[Stored records]
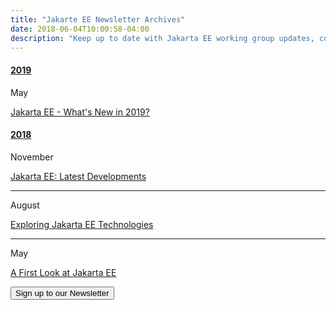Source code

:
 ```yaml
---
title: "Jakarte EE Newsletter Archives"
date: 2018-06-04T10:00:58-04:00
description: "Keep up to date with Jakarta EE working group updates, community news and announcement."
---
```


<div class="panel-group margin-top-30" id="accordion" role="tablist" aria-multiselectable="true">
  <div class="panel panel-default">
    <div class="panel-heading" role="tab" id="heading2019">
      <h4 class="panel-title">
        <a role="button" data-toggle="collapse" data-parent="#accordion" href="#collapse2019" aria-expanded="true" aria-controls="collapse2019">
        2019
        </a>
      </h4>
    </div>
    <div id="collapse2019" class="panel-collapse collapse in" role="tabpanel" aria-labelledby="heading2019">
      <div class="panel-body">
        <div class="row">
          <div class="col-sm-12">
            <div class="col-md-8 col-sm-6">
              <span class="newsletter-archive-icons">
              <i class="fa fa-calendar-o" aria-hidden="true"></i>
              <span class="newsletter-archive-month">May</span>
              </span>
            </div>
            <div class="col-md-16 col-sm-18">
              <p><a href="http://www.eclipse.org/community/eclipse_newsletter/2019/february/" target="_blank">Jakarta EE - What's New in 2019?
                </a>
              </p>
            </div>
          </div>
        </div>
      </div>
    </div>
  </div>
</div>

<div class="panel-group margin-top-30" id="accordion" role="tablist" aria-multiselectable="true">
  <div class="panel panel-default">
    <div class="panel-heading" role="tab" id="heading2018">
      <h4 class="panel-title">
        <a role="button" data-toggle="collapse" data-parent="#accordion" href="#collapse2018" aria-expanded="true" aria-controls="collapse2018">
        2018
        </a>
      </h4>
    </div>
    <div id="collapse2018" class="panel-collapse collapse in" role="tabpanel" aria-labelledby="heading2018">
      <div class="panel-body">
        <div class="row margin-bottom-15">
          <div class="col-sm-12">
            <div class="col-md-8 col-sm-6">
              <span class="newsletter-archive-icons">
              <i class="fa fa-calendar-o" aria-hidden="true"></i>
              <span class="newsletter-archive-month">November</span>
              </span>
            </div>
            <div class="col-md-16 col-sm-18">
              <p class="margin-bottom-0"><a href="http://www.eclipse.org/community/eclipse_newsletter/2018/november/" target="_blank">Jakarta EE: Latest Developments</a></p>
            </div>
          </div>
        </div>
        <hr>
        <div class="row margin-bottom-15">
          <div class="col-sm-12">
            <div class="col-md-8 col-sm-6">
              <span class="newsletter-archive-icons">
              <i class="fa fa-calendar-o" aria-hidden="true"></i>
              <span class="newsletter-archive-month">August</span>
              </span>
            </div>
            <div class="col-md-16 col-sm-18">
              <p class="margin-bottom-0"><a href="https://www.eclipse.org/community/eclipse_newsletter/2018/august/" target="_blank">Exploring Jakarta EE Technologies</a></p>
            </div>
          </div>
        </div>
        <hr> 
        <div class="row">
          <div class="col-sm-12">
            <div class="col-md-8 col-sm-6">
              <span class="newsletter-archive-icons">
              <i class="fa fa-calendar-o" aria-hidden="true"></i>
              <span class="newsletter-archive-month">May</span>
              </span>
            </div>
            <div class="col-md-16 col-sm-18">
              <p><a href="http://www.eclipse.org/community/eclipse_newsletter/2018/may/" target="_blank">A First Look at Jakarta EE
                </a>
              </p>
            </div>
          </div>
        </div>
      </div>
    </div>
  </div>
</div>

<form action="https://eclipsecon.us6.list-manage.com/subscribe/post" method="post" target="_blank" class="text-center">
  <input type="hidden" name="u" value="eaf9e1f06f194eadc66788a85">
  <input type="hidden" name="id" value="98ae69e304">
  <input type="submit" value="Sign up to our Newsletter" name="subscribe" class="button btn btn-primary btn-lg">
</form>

--

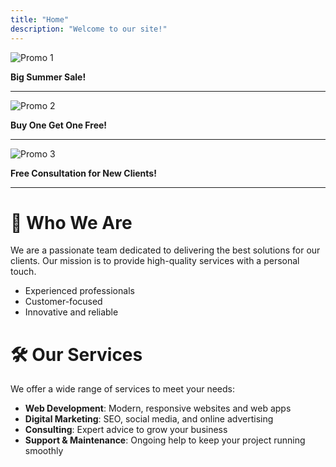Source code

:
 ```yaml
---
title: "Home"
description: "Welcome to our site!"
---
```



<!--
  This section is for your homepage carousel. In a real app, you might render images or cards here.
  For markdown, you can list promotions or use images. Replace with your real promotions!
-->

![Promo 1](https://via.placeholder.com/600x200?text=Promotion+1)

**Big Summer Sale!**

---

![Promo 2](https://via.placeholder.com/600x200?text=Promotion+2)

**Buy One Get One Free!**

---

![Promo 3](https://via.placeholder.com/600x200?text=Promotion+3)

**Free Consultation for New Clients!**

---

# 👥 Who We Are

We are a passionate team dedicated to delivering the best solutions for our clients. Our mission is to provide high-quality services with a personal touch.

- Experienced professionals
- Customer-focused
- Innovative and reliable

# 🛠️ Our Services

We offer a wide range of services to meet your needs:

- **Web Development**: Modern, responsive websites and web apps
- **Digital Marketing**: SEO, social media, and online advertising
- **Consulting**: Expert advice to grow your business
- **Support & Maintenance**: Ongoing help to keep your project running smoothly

## Task to complete
Take the records above and return, word for word, only the lines that fall from the line with "- **Digital Marketing**: SEO, social" to the line with "- **Support &", both of them included.

## Task result
- **Digital Marketing**: SEO, social media, and online advertising
- **Consulting**: Expert advice to grow your business
- **Support & Maintenance**: Ongoing help to keep your project running smoothly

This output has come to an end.